DIRECTIONS FOR THIS TASK:
What is the count of lines in the records that include "cution"? Reply with that number alone.

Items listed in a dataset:
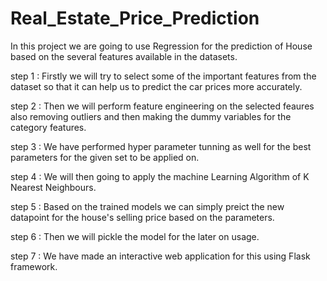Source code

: # Real_Estate_Price_Prediction
 
 In this project we are going to use Regression for the prediction of House based on the several features available in the datasets.

step 1 : Firstly we will try to select some of the important features from the dataset so that it can help us to predict the car prices more accurately.

step 2 : Then we will perform feature engineering on the selected feaures also removing outliers and then making the dummy variables for the category features.

step 3 : We have performed hyper parameter tunning as well for the best parameters for the given set to be applied on.

step 4 : We will then going to apply the machine Learning Algorithm of K Nearest Neighbours.

step 5 : Based on the trained models we can simply preict the new datapoint for the house's selling price based on the parameters.

step 6 : Then we will pickle the model for the later on usage.

step 7 : We have made an interactive web application for this using Flask framework.
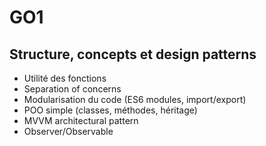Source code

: # GO1

## Structure, concepts et design patterns

- Utilité des fonctions
- Separation of concerns
- Modularisation du code (ES6 modules, import/export)
- POO simple (classes, méthodes, héritage)
- MVVM architectural pattern
- Observer/Observable
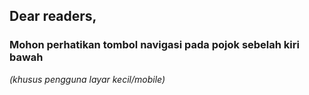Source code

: ## Dear readers,

### Mohon perhatikan tombol navigasi pada pojok sebelah kiri bawah 

*(khusus pengguna layar kecil/mobile)*

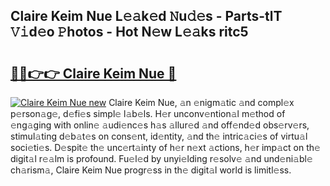 ## Claire Keim Nue L𝚎𝚊k𝚎d 𝙽u𝚍𝚎s - Parts-tlT 𝚅𝚒d𝚎o 𝙿hotos - Hot N𝚎w L𝚎𝚊ks ritc5

# <h2><a href="http://kv1smi.teov.top/?on=Claire+Keim+Nue">🔗🔗👉👉 Claire Keim Nue 🔗</a></h2>

[![Claire Keim Nue new](https://i.imgur.com/QqkWNDz.gif)](http://kv1smi.teov.top/?on=Claire+Keim+Nue)
Claire Keim Nue, 𝚊n 𝚎nigm𝚊tic 𝚊nd compl𝚎x p𝚎rson𝚊g𝚎, d𝚎fi𝚎s simpl𝚎 l𝚊b𝚎ls. H𝚎r unconv𝚎ntion𝚊l m𝚎thod of 𝚎ng𝚊ging with onlin𝚎 𝚊udi𝚎nc𝚎s h𝚊s 𝚊llur𝚎d 𝚊nd off𝚎nd𝚎d obs𝚎rv𝚎rs, stimul𝚊ting d𝚎b𝚊t𝚎s on cons𝚎nt, id𝚎ntity, 𝚊nd th𝚎 intric𝚊ci𝚎s of virtu𝚊l soci𝚎ti𝚎s. D𝚎spit𝚎 th𝚎 unc𝚎rt𝚊inty of h𝚎r n𝚎xt 𝚊ctions, h𝚎r imp𝚊ct on th𝚎 digit𝚊l r𝚎𝚊lm is profound. Fu𝚎l𝚎d by unyi𝚎lding r𝚎solv𝚎 𝚊nd und𝚎ni𝚊bl𝚎 ch𝚊rism𝚊, Claire Keim Nue progr𝚎ss in th𝚎 digit𝚊l world is limitl𝚎ss.
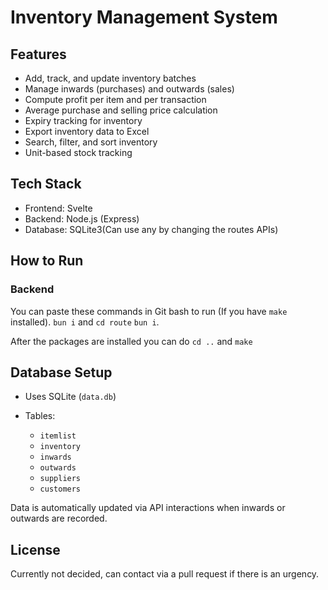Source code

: # Inventory Management System

## Features

* Add, track, and update inventory batches
* Manage inwards (purchases) and outwards (sales)
* Compute profit per item and per transaction
* Average purchase and selling price calculation
* Expiry tracking for inventory
* Export inventory data to Excel
* Search, filter, and sort inventory
* Unit-based stock tracking

## Tech Stack

* Frontend: Svelte
* Backend: Node.js (Express)
* Database: SQLite3(Can use any by changing the routes APIs)


## How to Run

### Backend

You can paste these commands 
in Git bash to run 
(If you have `make` installed).
`bun i`
and `cd route` `bun i`.

After the packages are installed you can do 
`cd ..` and `make`

## Database Setup

* Uses SQLite (`data.db`)
* Tables:

  * `itemlist`
  * `inventory`
  * `inwards`
  * `outwards`
  * `suppliers`
  * `customers`

Data is automatically updated via API interactions when inwards or outwards are recorded.

## License

Currently not decided, can contact via a pull request if 
there is an urgency.

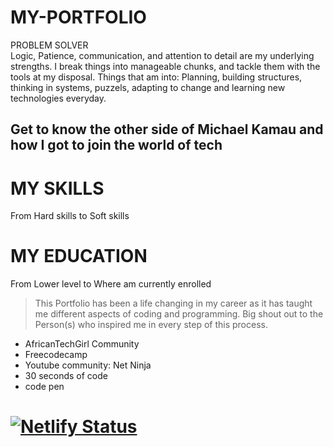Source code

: # MY-PORTFOLIO

PROBLEM SOLVER <br>
Logic, Patience, communication, and attention to detail are my underlying strengths. 
I break things into manageable chunks, and tackle them with the tools at my disposal. 
Things that am into: 
Planning, building structures, thinking in systems, puzzels, adapting to change 
and learning new technologies everyday.

## Get to know the other side of Michael Kamau and how I got to join the world of tech

# MY SKILLS
From Hard skills to Soft skills

# MY EDUCATION
From Lower level to Where am currently enrolled

>This Portfolio has been a life changing in my career as it has taught me different aspects
>of coding and programming. Big shout out to the Person(s) who inspired me
>in every step of this process. 
* AfricanTechGirl Community 
* Freecodecamp
* Youtube community: Net Ninja
* 30 seconds of code
* code pen 


# [![Netlify Status](https://api.netlify.com/api/v1/badges/93104372-2669-43d2-a472-a96f4f7a0836/deploy-status)](https://app.netlify.com/sites/michaelsportfolio/deploys)
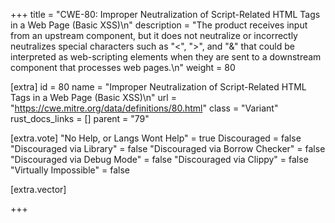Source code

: +++
title = "CWE-80: Improper Neutralization of Script-Related HTML Tags in a Web Page (Basic XSS)\n"
description = "The product receives input from an upstream component, but it does not neutralize or incorrectly neutralizes special characters such as \"<\", \">\", and \"&\" that could be interpreted as web-scripting elements when they are sent to a downstream component that processes web pages.\n"
weight = 80

[extra]
id = 80
name = "Improper Neutralization of Script-Related HTML Tags in a Web Page (Basic XSS)\n"
url = "https://cwe.mitre.org/data/definitions/80.html"
class = "Variant"
rust_docs_links = []
parent = "79"

[extra.vote]
"No Help, or Langs Wont Help" = true
Discouraged = false
"Discouraged via Library" = false
"Discouraged via Borrow Checker" = false
"Discouraged via Debug Mode" = false
"Discouraged via Clippy" = false
"Virtually Impossible" = false

[extra.vector]

+++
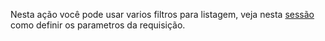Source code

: Nesta ação você pode usar varios filtros para listagem, veja nesta <a href="output.html#header-parametros-de-filtros-em-listagem">sessão</a> como definir os parametros da requisição.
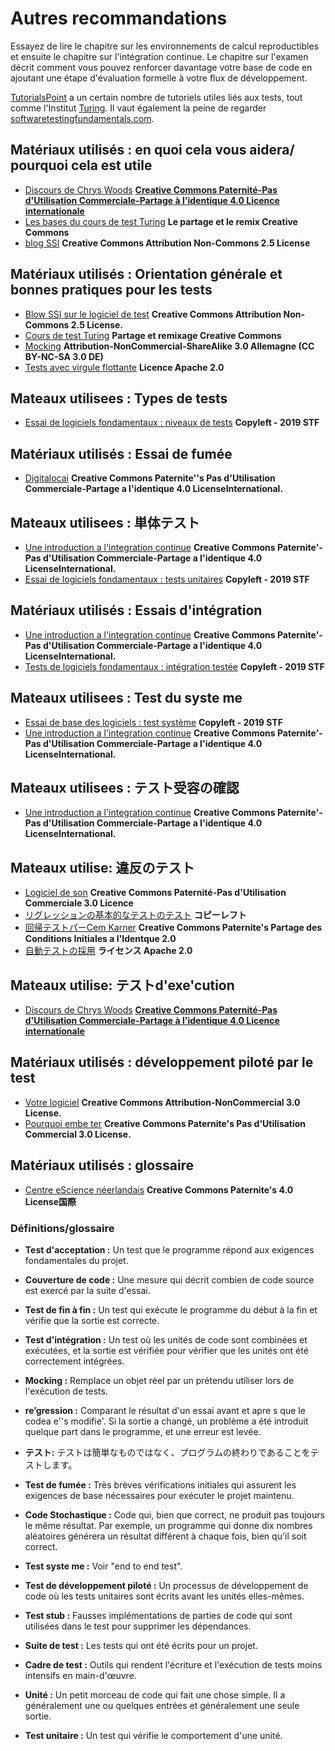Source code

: # Autres recommandations

Essayez de lire le chapitre sur les environnements de calcul reproductibles et ensuite le chapitre sur l'intégration continue. Le chapitre sur l'examen décrit comment vous pouvez renforcer davantage votre base de code en ajoutant une étape d'évaluation formelle à votre flux de développement.

[TutorialsPoint](https://www.tutorialspoint.com/software_testing/) a un certain nombre de tutoriels utiles liés aux tests, tout comme l'Institut [Turing](https://alan-turing-institute.github.io/rsd-engineeringcourse/ch03tests/01testingbasics.html). Il vaut également la peine de regarder [softwaretestingfundamentals.com](http://softwaretestingfundamentals.com).

## Matériaux utilisés : en quoi cela vous aidera/ pourquoi cela est utile

- [Discours de Chrys Woods](https://drive.google.com/file/d/1CBTAhCVixccui1DjeUT13qh6ga5SDXjl/view) [**Creative Commons Paternité-Pas d'Utilisation Commerciale-Partage à l'identique 4.0 Licence internationale**](https://chryswoods.com/main/copyright.html)
- [Les bases du cours de test Turing](https://alan-turing-institute.github.io/rsd-engineeringcourse/ch03tests/01testingbasics.html) **Le partage et le remix Creative Commons**
- [blog SSI](https://www.software.ac.uk/resources/guides/testing-your-software?_ga=2.39233514.830272891.1552653652-1336468516.1531506806) **Creative Commons Attribution Non-Commons 2.5 License**

## Matériaux utilisés : Orientation générale et bonnes pratiques pour les tests

- [Blow SSI sur le logiciel de test](https://www.software.ac.uk/resources/guides/testing-your-software?_ga=2.39233514.830272891.1552653652-1336468516.1531506806) **Creative Commons Attribution Non-Commons 2.5 License.**
- [Cours de test Turing](https://alan-turing-institute.github.io/rsd-engineeringcourse/ch03tests/03pytest.html) **Partage et remixage Creative Commons**
- [Mocking](https://www.vogella.com/tutorials/Mockito/article.html) **Attribution-NonCommercial-ShareAlike 3.0 Allemagne (CC BY-NC-SA 3.0 DE)**
- [Tests avec virgule flottante](https://github.com/softwaresaved/automated_testing/blob/master/README.md) **Licence Apache 2.0**

## Mateaux utilisees : Types de tests

- [Essai de logiciels fondamentaux : niveaux de tests](http://softwaretestingfundamentals.com/software-testing-levels/) **Copyleft - 2019 STF**

## Matériaux utilisés : Essai de fumée

- [Digitalocai](https://www.digitalocean.com/community/tutorials/an-introduction-to-continuous-integration-delivery-and-deployment) **Creative Commons Paternite''s Pas d'Utilisation Commerciale-Partage a<unk> l'identique 4.0 LicenseInternational.**

## Mateaux utilisees : 単体テスト

- [Une introduction a<unk> l'integration continue](https://www.digitalocean.com/community/tutorials/an-introduction-to-continuous-integration-delivery-and-deployment) **Creative Commons Paternite'-Pas d'Utilisation Commerciale-Partage a<unk> l'identique 4.0 LicenseInternational.**
- [Essai de logiciels fondamentaux : tests unitaires](http://softwaretestingfundamentals.com/unit-testing/) **Copyleft - 2019 STF**

## Matériaux utilisés : Essais d'intégration

- [Une introduction a<unk> l'integration continue](https://www.digitalocean.com/community/tutorials/an-introduction-to-continuous-integration-delivery-and-deployment) **Creative Commons Paternite'-Pas d'Utilisation Commerciale-Partage a<unk> l'identique 4.0 LicenseInternational.**
- [Tests de logiciels fondamentaux : intégration testée](http://softwaretestingfundamentals.com/integration-testing/) **Copyleft - 2019 STF**

## Mateaux utilisees : Test du syste<unk> me

- [Essai de base des logiciels : test système](http://softwaretestingfundamentals.com/system-testing/) **Copyleft - 2019 STF**
- [Une introduction a<unk> l'integration continue](https://www.digitalocean.com/community/tutorials/an-introduction-to-continuous-integration-delivery-and-deployment) **Creative Commons Paternite'-Pas d'Utilisation Commerciale-Partage a<unk> l'identique 4.0 LicenseInternational.**

## Mateaux utilisees : テスト受容の確認
- [Une introduction a<unk> l'integration continue](https://www.digitalocean.com/community/tutorials/an-introduction-to-continuous-integration-delivery-and-deployment) **Creative Commons Paternite'-Pas d'Utilisation Commerciale-Partage a<unk> l'identique 4.0 LicenseInternational.**

## Mateaux utilise: 違反のテスト

- [Logiciel de son](http://soundsoftware.ac.uk/unit-testing-why-bother/) **Creative Commons Paternité-Pas d'Utilisation Commerciale 3.0 Licence**
- [リグレッションの基本的なテストのテスト](http://softwaretestingfundamentals.com/regression-testing/) **コピーレフト**
- [回帰テストパーCem Karner](http://www.testingeducation.org/k04/RegressionExamples.htm) **Creative Commons Paternite's Partage des Conditions Initiales a<unk> l'Identque 2.0**
- [自動テストの採用](https://github.com/softwaresaved/automated_testing/blob/master/README.md) **ライセンス Apache 2.0**

## Mateaux utilise: テストd'exe'cution

- [Discours de Chrys Woods](https://drive.google.com/file/d/1CBTAhCVixccui1DjeUT13qh6ga5SDXjl/view) [**Creative Commons Paternité-Pas d'Utilisation Commerciale-Partage à l'identique 4.0 Licence internationale**](https://chryswoods.com/main/copyright.html)

## Matériaux utilisés : développement piloté par le test

- [Votre logiciel](https://software.ac.uk/resources/guides/testing-your-software) **Creative Commons Attribution-NonCommercial 3.0 License.**
- [Pourquoi embe<unk> ter](http://soundsoftware.ac.uk/unit-testing-why-bother/) **Creative Commons Paternite's Pas d'Utilisation Commercial 3.0 License.**

## Matériaux utilisés : glossaire

- [Centre eScience néerlandais](https://guide.esciencecenter.nl/#/best_practices/testing) **Creative Commons Paternite's 4.0 License国際**

### Définitions/glossaire

- **Test d'acceptation :** Un test que le programme répond aux exigences fondamentales du projet.

- **Couverture de code :** Une mesure qui décrit combien de code source est exercé par la suite d'essai.

- **Test de fin à fin :** Un test qui exécute le programme du début à la fin et vérifie que la sortie est correcte.

- **Test d'intégration :** Un test où les unités de code sont combinées et exécutées, et la sortie est vérifiée pour vérifier que les unités ont été correctement intégrées.

- **Mocking :** Remplace un objet réel par un prétendu utiliser lors de l'exécution de tests.

- **re’gression :** Comparant le résultat d'un essai avant et apre<unk> s que le codea e''s modifie'. Si la sortie a changé, un problème a été introduit quelque part dans le programme, et une erreur est levée.

- **テスト:** テストは簡単なものではなく、プログラムの終わりであることをテストします。

- **Test de fumée :** Très brèves vérifications initiales qui assurent les exigences de base nécessaires pour exécuter le projet maintenu.

- **Code Stochastique :** Code qui, bien que correct, ne produit pas toujours le même résultat. Par exemple, un programme qui donne dix nombres aléatoires générera un résultat différent à chaque fois, bien qu'il soit correct.

- **Test syste<unk> me :** Voir "end to end test".

- **Test de développement piloté :** Un processus de développement de code où les tests unitaires sont écrits avant les unités elles-mêmes.

- **Test stub :** Fausses implémentations de parties de code qui sont utilisées dans le test pour supprimer les dépendances.

- **Suite de test :** Les tests qui ont été écrits pour un projet.

- **Cadre de test :** Outils qui rendent l'écriture et l'exécution de tests moins intensifs en main-d'œuvre.

- **Unité :** Un petit morceau de code qui fait une chose simple. Il a généralement une ou quelques entrées et généralement une seule sortie.

- **Test unitaire :** Un test qui vérifie le comportement d'une unité.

EXERCISE OUTPUT:
3